How to complete this task
The pictures are to be omitted when the entries are reproduced exactly.

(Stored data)
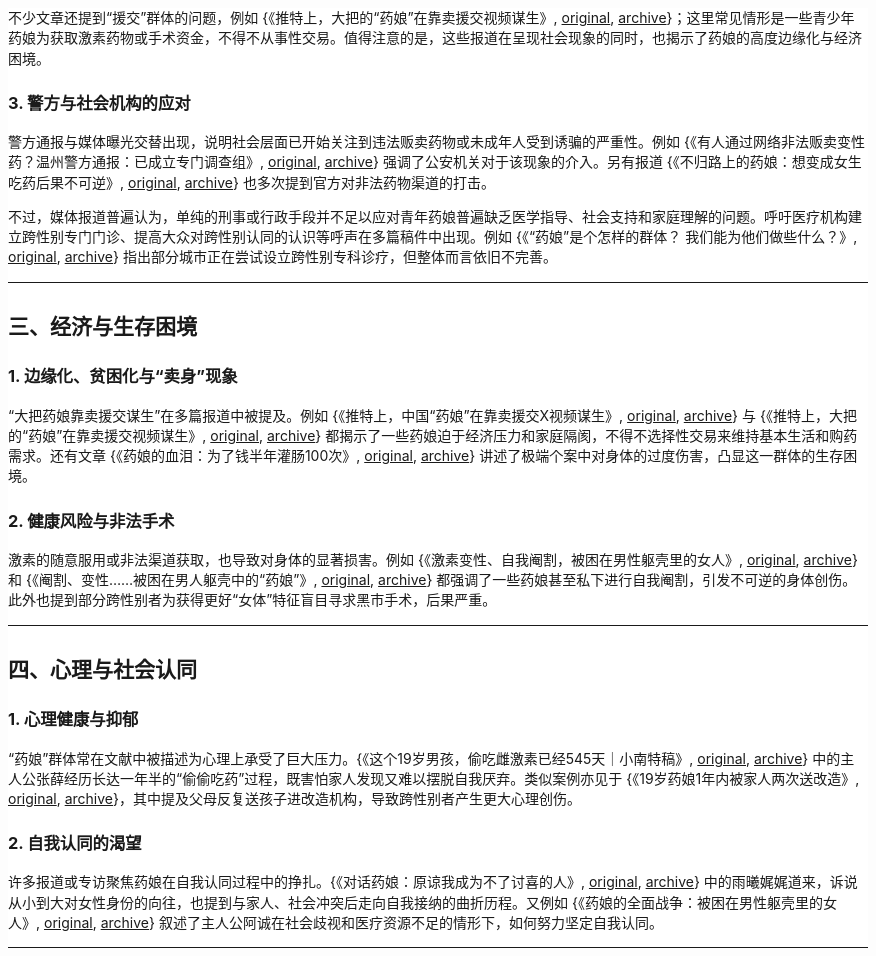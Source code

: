 不少文章还提到“援交”群体的问题，例如 {《推特上，大把的“药娘”在靠卖援交视频谋生》, [original](https://www.163.com/dy/article/I94HP8680534QVU0.html), [archive](https://news.transchinese.org/网易新闻/www_推特上，大把的“药娘”在靠卖援交视频谋生)}；这里常见情形是一些青少年药娘为获取激素药物或手术资金，不得不从事性交易。值得注意的是，这些报道在呈现社会现象的同时，也揭示了药娘的高度边缘化与经济困境。

### 3. 警方与社会机构的应对

警方通报与媒体曝光交替出现，说明社会层面已开始关注到违法贩卖药物或未成年人受到诱骗的严重性。例如 {《有人通过网络非法贩卖变性药？温州警方通报：已成立专门调查组》, [original](https://news.qq.com/rain/a/20210409A09OWQ00), [archive](https://news.transchinese.org/腾讯新闻/news_有人通过网络非法贩卖变性药？温州警方通报：已成立专门调查组)} 强调了公安机关对于该现象的介入。另有报道 {《不归路上的药娘：想变成女生吃药后果不可逆》, [original](https://zx.sina.cn/sh/2021-08-25/zx-ikqcfncc4882855.d.html), [archive](https://news.transchinese.org/新浪新闻/zx_不归路上的药娘：想变成女生吃药后果不可逆)} 也多次提到官方对非法药物渠道的打击。

不过，媒体报道普遍认为，单纯的刑事或行政手段并不足以应对青年药娘普遍缺乏医学指导、社会支持和家庭理解的问题。呼吁医疗机构建立跨性别专门门诊、提高大众对跨性别认同的认识等呼声在多篇稿件中出现。例如 {《“药娘”是个怎样的群体？ 我们能为他们做些什么？》, [original](https://news.66wz.com/system/2021/12/21/105426896.shtml), [archive](https://news.transchinese.org/未分类/news_“药娘”是个怎样的群体？_我们能为他们做些什么？_-_温州新闻网)} 指出部分城市正在尝试设立跨性别专科诊疗，但整体而言依旧不完善。

---

## 三、经济与生存困境

### 1. 边缘化、贫困化与“卖身”现象

“大把药娘靠卖援交谋生”在多篇报道中被提及。例如 {《推特上，中国“药娘”在靠卖援交X视频谋生》, [original](https://www.163.com/dy/article/ICBMQR9H0552C19D.html), [archive](https://news.transchinese.org/网易新闻/www_推特上，中国“药娘”在靠卖援交X视频谋生_-_网易)} 与 {《推特上，大把的“药娘”在靠卖援交视频谋生》, [original](https://www.163.com/dy/article/I94HP8680534QVU0.html), [archive](https://news.transchinese.org/网易新闻/www_推特上，大把的“药娘”在靠卖援交视频谋生)} 都揭示了一些药娘迫于经济压力和家庭隔阂，不得不选择性交易来维持基本生活和购药需求。还有文章 {《药娘的血泪：为了钱半年灌肠100次》, [original](https://www.163.com/dy/article/FTEH6VA10521IQEE.html), [archive](https://news.transchinese.org/网易新闻/www_药娘的血泪：为了钱半年灌肠100次_-_网易)} 讲述了极端个案中对身体的过度伤害，凸显这一群体的生存困境。

### 2. 健康风险与非法手术

激素的随意服用或非法渠道获取，也导致对身体的显著损害。例如 {《激素变性、自我阉割，被困在男性躯壳里的女人》, [original](https://www.163.com/dy/article/IDQ504LJ0552C1AJ.html), [archive](https://news.transchinese.org/网易新闻/www_激素变性、自我阉割，被困在男性躯壳里的女人_-_网易)} 和 {《阉割、变性……被困在男人躯壳中的“药娘”》, [original](unknown), [archive](https://news.transchinese.org/澎湃新闻/m_阉割、变性……被困在男人躯壳中的“药娘”)} 都强调了一些药娘甚至私下进行自我阉割，引发不可逆的身体创伤。此外也提到部分跨性别者为获得更好“女体”特征盲目寻求黑市手术，后果严重。

---

## 四、心理与社会认同

### 1. 心理健康与抑郁

“药娘”群体常在文献中被描述为心理上承受了巨大压力。{《这个19岁男孩，偷吃雌激素已经545天｜小南特稿》, [original](https://www.163.com/dy/article/E1VO59760512863C.html), [archive](https://news.transchinese.org/网易新闻/www_这个19岁男孩，偷吃雌激素已经545天｜小南特稿_-_网易)} 中的主人公张薛经历长达一年半的“偷偷吃药”过程，既害怕家人发现又难以摆脱自我厌弃。类似案例亦见于 {《19岁药娘1年内被家人两次送改造》, [original](unknown), [archive](https://video.sina.cn/news/2020-07-01/detail-iircuyvk1342188.d.html?from=wap)}，其中提及父母反复送孩子进改造机构，导致跨性别者产生更大心理创伤。

### 2. 自我认同的渴望

许多报道或专访聚焦药娘在自我认同过程中的挣扎。{《对话药娘：原谅我成为不了讨喜的人》, [original](unknown), [archive](https://news.transchinese.org/澎湃新闻/m_对话药娘：原谅我成为不了讨喜的人)} 中的雨曦娓娓道来，诉说从小到大对女性身份的向往，也提到与家人、社会冲突后走向自我接纳的曲折历程。又例如 {《药娘的全面战争：被困在男性躯壳里的女人》, [original](unknown), [archive](https://news.transchinese.org/澎湃新闻/m_药娘的全面战争：被困在男性躯壳里的女人)} 叙述了主人公阿诚在社会歧视和医疗资源不足的情形下，如何努力坚定自我认同。

---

Answer box
Source code

: 不少文章还提到“援交”群体的问题，例如 {《推特上，大把的“药娘”在靠卖援交视频谋生》, [original](https://www.163.com/dy/article/I94HP8680534QVU0.html), [archive](https://news.transchinese.org/网易新闻/www_推特上，大把的“药娘”在靠卖援交视频谋生)}；这里常见情形是一些青少年药娘为获取激素药物或手术资金，不得不从事性交易。值得注意的是，这些报道在呈现社会现象的同时，也揭示了药娘的高度边缘化与经济困境。

### 3. 警方与社会机构的应对

警方通报与媒体曝光交替出现，说明社会层面已开始关注到违法贩卖药物或未成年人受到诱骗的严重性。例如 {《有人通过网络非法贩卖变性药？温州警方通报：已成立专门调查组》, [original](https://news.qq.com/rain/a/20210409A09OWQ00), [archive](https://news.transchinese.org/腾讯新闻/news_有人通过网络非法贩卖变性药？温州警方通报：已成立专门调查组)} 强调了公安机关对于该现象的介入。另有报道 {《不归路上的药娘：想变成女生吃药后果不可逆》, [original](https://zx.sina.cn/sh/2021-08-25/zx-ikqcfncc4882855.d.html), [archive](https://news.transchinese.org/新浪新闻/zx_不归路上的药娘：想变成女生吃药后果不可逆)} 也多次提到官方对非法药物渠道的打击。

不过，媒体报道普遍认为，单纯的刑事或行政手段并不足以应对青年药娘普遍缺乏医学指导、社会支持和家庭理解的问题。呼吁医疗机构建立跨性别专门门诊、提高大众对跨性别认同的认识等呼声在多篇稿件中出现。例如 {《“药娘”是个怎样的群体？ 我们能为他们做些什么？》, [original](https://news.66wz.com/system/2021/12/21/105426896.shtml), [archive](https://news.transchinese.org/未分类/news_“药娘”是个怎样的群体？_我们能为他们做些什么？_-_温州新闻网)} 指出部分城市正在尝试设立跨性别专科诊疗，但整体而言依旧不完善。

---

## 三、经济与生存困境

### 1. 边缘化、贫困化与“卖身”现象

“大把药娘靠卖援交谋生”在多篇报道中被提及。例如 {《推特上，中国“药娘”在靠卖援交X视频谋生》, [original](https://www.163.com/dy/article/ICBMQR9H0552C19D.html), [archive](https://news.transchinese.org/网易新闻/www_推特上，中国“药娘”在靠卖援交X视频谋生_-_网易)} 与 {《推特上，大把的“药娘”在靠卖援交视频谋生》, [original](https://www.163.com/dy/article/I94HP8680534QVU0.html), [archive](https://news.transchinese.org/网易新闻/www_推特上，大把的“药娘”在靠卖援交视频谋生)} 都揭示了一些药娘迫于经济压力和家庭隔阂，不得不选择性交易来维持基本生活和购药需求。还有文章 {《药娘的血泪：为了钱半年灌肠100次》, [original](https://www.163.com/dy/article/FTEH6VA10521IQEE.html), [archive](https://news.transchinese.org/网易新闻/www_药娘的血泪：为了钱半年灌肠100次_-_网易)} 讲述了极端个案中对身体的过度伤害，凸显这一群体的生存困境。

### 2. 健康风险与非法手术

激素的随意服用或非法渠道获取，也导致对身体的显著损害。例如 {《激素变性、自我阉割，被困在男性躯壳里的女人》, [original](https://www.163.com/dy/article/IDQ504LJ0552C1AJ.html), [archive](https://news.transchinese.org/网易新闻/www_激素变性、自我阉割，被困在男性躯壳里的女人_-_网易)} 和 {《阉割、变性……被困在男人躯壳中的“药娘”》, [original](unknown), [archive](https://news.transchinese.org/澎湃新闻/m_阉割、变性……被困在男人躯壳中的“药娘”)} 都强调了一些药娘甚至私下进行自我阉割，引发不可逆的身体创伤。此外也提到部分跨性别者为获得更好“女体”特征盲目寻求黑市手术，后果严重。

---

## 四、心理与社会认同

### 1. 心理健康与抑郁

“药娘”群体常在文献中被描述为心理上承受了巨大压力。{《这个19岁男孩，偷吃雌激素已经545天｜小南特稿》, [original](https://www.163.com/dy/article/E1VO59760512863C.html), [archive](https://news.transchinese.org/网易新闻/www_这个19岁男孩，偷吃雌激素已经545天｜小南特稿_-_网易)} 中的主人公张薛经历长达一年半的“偷偷吃药”过程，既害怕家人发现又难以摆脱自我厌弃。类似案例亦见于 {《19岁药娘1年内被家人两次送改造》, [original](unknown), [archive](https://video.sina.cn/news/2020-07-01/detail-iircuyvk1342188.d.html?from=wap)}，其中提及父母反复送孩子进改造机构，导致跨性别者产生更大心理创伤。

### 2. 自我认同的渴望

许多报道或专访聚焦药娘在自我认同过程中的挣扎。{《对话药娘：原谅我成为不了讨喜的人》, [original](unknown), [archive](https://news.transchinese.org/澎湃新闻/m_对话药娘：原谅我成为不了讨喜的人)} 中的雨曦娓娓道来，诉说从小到大对女性身份的向往，也提到与家人、社会冲突后走向自我接纳的曲折历程。又例如 {《药娘的全面战争：被困在男性躯壳里的女人》, [original](unknown), [archive](https://news.transchinese.org/澎湃新闻/m_药娘的全面战争：被困在男性躯壳里的女人)} 叙述了主人公阿诚在社会歧视和医疗资源不足的情形下，如何努力坚定自我认同。

---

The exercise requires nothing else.